At the recent Ibrahim Governance Weekend in Marrakech, Morocco, prominent political and business leaders convened to debate some of the important issues surrounding Africa’s potential today. Among the speakers was renowned Nigerian businessman Aliko Dangote. He is the CEO and founder of the Dangote Group, which has an annual group turnover of over US$3bn and interests that span cement, agriculture, food processing and real estate across the continent.
At the forum, Dangote noted that there are relatively few African companies that have managed to reach a similar size to the Dangote Group, and he highlighted some of the reasons why he thinks this is.
1. “We are a power company by default”
Dangote started his career by trading local commodities, but grew the business into a large value-adding producer, something few of his peers at the time managed to achieve. He says one of the reasons why so many entrepreneurs in Africa fail is due to insufficient electricity. According to Dangote, companies that want to become large conglomerates, need to generate their own power.
“So you have to run your business and also be a power producer. We now produce over 1,000MW, but we don’t actually sell one single megawatt to anybody. We consume everything ourselves. So technically we are a power company by default because the power is not readily available.” He added that of the 14 African markets where Dangote Group operates, there are only two (South Africa and Ethiopia) where the company doesn’t have its own power plant.
2. “There must be some sort of stability in policies”
Furthermore, he said African politicians typically start vocalising their plans for a country about two years before an election – and many businesses often choose to wait and see the election outcome before making further investments. “So the local investor will not invest. The foreign investors will not invest. Only the hardcore investors will decide to take a risk,” he continued. “And also, for the foreigners, once we have finished the election, they say ‘let’s wait and see the stability of the government’. And that is what has been going on and on and on.”

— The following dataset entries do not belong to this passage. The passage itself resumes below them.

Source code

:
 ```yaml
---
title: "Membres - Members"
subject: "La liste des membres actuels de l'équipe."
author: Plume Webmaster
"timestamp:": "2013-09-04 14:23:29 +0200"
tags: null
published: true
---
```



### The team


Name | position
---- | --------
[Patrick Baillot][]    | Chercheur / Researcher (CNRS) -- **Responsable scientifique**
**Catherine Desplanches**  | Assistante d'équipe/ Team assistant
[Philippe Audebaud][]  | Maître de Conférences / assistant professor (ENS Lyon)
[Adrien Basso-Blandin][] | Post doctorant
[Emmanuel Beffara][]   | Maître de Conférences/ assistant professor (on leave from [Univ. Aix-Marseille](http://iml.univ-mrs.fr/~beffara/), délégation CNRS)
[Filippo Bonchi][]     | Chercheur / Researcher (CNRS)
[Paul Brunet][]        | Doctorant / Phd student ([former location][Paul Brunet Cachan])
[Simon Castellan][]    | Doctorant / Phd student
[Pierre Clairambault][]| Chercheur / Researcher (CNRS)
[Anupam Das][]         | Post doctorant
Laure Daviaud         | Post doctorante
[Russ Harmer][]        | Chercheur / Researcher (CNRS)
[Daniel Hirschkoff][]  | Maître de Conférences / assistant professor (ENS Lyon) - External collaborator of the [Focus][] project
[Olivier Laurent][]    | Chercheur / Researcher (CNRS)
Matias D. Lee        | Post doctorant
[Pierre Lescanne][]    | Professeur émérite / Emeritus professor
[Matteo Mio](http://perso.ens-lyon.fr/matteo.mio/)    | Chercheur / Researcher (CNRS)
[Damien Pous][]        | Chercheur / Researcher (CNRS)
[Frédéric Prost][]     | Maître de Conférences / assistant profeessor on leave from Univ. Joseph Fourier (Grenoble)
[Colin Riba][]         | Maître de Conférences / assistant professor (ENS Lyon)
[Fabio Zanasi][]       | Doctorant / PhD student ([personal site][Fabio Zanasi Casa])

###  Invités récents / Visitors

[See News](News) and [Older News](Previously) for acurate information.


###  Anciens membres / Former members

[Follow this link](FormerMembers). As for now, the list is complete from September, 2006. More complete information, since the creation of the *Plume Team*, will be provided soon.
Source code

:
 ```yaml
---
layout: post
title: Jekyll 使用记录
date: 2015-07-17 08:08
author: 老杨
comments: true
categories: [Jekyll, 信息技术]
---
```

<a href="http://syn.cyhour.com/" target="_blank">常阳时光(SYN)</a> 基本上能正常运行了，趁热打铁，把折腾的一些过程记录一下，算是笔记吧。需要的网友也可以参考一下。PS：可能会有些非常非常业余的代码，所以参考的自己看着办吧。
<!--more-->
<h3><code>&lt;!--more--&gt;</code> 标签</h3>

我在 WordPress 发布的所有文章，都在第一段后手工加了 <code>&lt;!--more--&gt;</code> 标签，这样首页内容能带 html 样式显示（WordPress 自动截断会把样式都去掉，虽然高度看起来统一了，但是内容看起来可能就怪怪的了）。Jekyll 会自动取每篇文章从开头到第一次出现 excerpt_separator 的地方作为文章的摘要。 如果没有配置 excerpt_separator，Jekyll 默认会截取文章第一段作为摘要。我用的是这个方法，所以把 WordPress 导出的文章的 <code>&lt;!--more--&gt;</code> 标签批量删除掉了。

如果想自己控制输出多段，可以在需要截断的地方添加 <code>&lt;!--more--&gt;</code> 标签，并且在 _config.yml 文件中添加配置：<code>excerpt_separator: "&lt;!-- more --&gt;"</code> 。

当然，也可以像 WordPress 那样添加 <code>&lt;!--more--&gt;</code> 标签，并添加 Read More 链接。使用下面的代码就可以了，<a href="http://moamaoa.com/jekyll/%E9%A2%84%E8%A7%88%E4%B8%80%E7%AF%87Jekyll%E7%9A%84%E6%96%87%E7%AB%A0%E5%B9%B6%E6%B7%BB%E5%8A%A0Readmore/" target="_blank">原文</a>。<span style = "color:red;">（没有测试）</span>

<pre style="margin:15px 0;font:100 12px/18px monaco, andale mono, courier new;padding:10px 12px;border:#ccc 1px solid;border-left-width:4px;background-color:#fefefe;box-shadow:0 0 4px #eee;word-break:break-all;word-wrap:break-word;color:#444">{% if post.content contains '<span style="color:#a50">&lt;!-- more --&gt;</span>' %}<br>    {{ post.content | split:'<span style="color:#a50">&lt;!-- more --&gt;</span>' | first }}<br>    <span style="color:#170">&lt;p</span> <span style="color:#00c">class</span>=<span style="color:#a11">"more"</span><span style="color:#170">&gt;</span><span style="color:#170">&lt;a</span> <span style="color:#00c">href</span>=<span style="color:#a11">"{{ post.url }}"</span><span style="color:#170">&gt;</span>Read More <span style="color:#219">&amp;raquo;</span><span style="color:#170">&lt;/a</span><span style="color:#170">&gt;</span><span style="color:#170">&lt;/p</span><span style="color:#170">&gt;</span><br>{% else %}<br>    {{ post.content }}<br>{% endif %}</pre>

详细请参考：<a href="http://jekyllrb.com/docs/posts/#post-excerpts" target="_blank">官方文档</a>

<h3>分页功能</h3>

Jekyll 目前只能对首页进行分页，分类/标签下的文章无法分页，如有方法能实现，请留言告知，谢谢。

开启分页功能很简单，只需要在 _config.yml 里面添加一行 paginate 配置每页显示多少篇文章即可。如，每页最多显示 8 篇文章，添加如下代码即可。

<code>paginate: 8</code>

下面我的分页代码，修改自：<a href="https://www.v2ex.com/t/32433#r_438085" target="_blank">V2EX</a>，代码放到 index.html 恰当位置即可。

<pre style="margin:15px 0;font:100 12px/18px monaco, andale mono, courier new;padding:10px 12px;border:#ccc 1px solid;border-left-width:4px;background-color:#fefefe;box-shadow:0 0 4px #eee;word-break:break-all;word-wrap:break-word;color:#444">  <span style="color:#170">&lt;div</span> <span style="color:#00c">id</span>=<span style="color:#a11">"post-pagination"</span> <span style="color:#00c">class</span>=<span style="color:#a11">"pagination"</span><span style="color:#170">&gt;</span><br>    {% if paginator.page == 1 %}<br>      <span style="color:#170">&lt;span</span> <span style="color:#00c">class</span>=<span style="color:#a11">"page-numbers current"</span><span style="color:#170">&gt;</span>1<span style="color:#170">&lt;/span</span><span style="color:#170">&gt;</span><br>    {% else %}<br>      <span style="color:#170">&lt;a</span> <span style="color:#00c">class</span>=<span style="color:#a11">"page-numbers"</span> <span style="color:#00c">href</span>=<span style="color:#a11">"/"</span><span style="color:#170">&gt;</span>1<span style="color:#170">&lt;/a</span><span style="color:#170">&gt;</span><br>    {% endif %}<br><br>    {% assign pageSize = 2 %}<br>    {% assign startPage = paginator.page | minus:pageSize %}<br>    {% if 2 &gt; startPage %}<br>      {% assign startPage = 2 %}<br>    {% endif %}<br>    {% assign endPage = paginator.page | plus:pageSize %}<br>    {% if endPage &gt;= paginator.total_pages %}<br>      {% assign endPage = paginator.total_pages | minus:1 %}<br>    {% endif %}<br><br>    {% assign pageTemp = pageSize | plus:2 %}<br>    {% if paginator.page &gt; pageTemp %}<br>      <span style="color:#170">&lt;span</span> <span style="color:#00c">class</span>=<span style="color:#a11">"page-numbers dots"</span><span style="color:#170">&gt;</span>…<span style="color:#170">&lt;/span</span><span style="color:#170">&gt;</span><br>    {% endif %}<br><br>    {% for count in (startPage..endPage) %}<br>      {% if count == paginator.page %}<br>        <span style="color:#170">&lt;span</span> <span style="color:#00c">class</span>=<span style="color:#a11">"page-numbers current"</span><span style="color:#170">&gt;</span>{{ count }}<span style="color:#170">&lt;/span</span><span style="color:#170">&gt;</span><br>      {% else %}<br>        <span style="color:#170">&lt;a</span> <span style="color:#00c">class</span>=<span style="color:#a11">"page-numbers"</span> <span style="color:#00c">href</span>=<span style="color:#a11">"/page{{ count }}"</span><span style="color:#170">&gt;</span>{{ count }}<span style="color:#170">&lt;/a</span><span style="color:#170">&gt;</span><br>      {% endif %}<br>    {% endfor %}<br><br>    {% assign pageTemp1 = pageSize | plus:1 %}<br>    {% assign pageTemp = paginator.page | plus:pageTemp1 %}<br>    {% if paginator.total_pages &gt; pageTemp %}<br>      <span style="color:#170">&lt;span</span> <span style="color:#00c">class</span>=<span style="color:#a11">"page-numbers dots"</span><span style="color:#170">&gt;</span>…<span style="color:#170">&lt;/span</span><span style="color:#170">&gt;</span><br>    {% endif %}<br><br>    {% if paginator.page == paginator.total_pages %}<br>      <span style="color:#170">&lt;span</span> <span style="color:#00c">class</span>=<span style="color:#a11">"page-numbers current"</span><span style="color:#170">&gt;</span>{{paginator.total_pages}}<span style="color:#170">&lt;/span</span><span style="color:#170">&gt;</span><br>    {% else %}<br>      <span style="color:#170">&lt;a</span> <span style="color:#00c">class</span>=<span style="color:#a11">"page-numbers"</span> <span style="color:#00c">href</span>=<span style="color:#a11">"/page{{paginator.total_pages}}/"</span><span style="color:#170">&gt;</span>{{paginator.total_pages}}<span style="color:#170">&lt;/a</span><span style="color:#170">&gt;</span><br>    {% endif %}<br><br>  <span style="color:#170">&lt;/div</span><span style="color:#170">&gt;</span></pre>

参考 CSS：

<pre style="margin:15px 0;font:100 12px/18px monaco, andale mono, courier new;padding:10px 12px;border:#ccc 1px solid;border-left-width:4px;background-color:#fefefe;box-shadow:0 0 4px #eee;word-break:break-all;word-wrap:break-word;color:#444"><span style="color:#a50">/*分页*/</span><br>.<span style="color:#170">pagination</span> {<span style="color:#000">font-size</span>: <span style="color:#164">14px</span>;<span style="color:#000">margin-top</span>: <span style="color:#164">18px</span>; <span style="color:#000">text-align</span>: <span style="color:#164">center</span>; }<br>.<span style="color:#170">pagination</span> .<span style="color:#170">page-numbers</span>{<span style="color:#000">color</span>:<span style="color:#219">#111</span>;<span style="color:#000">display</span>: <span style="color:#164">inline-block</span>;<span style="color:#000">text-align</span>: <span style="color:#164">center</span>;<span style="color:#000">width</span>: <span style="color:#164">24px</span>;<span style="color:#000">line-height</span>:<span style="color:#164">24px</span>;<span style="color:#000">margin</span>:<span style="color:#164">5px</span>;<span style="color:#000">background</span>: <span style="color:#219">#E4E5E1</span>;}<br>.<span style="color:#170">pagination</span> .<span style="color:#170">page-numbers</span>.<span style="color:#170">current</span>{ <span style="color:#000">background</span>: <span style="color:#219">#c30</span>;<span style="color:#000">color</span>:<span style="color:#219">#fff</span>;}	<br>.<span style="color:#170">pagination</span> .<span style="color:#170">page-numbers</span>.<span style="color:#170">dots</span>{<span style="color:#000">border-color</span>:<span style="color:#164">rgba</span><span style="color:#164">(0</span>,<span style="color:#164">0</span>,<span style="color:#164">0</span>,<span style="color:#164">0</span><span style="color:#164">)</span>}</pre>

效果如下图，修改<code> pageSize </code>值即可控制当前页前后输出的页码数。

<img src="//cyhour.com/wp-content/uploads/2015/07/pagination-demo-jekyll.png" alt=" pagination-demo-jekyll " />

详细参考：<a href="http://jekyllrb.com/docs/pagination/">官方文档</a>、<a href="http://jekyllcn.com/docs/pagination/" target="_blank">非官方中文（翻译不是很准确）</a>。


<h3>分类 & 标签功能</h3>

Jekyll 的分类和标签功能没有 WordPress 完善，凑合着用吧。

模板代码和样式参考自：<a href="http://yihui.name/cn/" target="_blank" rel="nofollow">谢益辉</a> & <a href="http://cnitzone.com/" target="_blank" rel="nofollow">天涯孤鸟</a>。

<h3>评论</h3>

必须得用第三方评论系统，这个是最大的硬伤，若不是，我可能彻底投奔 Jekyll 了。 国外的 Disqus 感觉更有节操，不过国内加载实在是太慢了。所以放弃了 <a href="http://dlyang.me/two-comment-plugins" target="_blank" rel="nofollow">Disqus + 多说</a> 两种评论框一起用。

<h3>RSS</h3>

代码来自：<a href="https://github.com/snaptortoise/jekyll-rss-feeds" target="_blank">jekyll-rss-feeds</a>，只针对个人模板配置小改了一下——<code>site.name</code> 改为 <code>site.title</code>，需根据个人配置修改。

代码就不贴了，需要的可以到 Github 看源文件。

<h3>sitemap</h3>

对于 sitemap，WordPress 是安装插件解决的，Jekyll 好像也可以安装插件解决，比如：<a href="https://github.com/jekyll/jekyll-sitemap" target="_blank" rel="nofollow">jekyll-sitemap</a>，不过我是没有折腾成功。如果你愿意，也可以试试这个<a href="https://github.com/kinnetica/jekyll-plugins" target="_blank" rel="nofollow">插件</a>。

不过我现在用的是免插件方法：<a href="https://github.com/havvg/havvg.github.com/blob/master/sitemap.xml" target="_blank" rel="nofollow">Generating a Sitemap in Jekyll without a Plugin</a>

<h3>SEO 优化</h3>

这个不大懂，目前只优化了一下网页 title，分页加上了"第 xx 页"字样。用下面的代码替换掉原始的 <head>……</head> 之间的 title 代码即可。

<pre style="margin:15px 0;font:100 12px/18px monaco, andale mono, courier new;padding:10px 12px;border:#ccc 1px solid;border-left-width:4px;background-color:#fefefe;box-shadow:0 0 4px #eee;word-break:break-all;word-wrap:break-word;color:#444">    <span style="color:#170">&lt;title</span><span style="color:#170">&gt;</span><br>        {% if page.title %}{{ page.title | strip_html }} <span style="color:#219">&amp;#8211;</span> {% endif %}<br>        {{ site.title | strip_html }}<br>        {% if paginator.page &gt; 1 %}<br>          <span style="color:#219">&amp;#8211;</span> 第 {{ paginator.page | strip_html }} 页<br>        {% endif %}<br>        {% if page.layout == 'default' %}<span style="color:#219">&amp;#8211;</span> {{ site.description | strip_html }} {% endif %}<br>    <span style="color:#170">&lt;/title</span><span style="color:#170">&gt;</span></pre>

3. “We had to now send hundreds of our operators to India”
The dearth of technical skills on the continent is also a major limiting factor for businesses. As Dangote said: “We are lacking in terms of getting people who can run these big businesses that we are setting up.” For example, Dangote Group’s new oil refinery in Nigeria – capable of producing 650,000 barrels a day has to send hundreds of its operators to India to learn how to run the facility.
“We have to send about 400 of them to train, not in Nigeria, but in India,” he emphasised. The group has set up its own academy and is training almost 1,000 people across industries, but according to Dangote, more needs to be done. His solution: public-private partnerships to revive technical training schools. “It doesn’t mean everyone needs to go get a university degree, you can go to a technical school or vocational centres and learn something.”
4. “The local banks are too small to support our growth”
There is insufficient funding support to grow big businesses in Africa, according to Dangote. He said African capital markets are not deep enough, and local banks often don’t have the confidence or capability to fund big companies. “Take our own case today. We do have quite a good relationship with some of the international banks like the IFC and AfDB… but [with] the other banks; they’re only interested in taking us to the capital market.
If we want to list, they are there… But companies like ours, for example, have actually reached more that their limits because, the way that we are growing, the local banks are too small to support our growth,” he added. “To grow big businesses, we really don’t have that support.”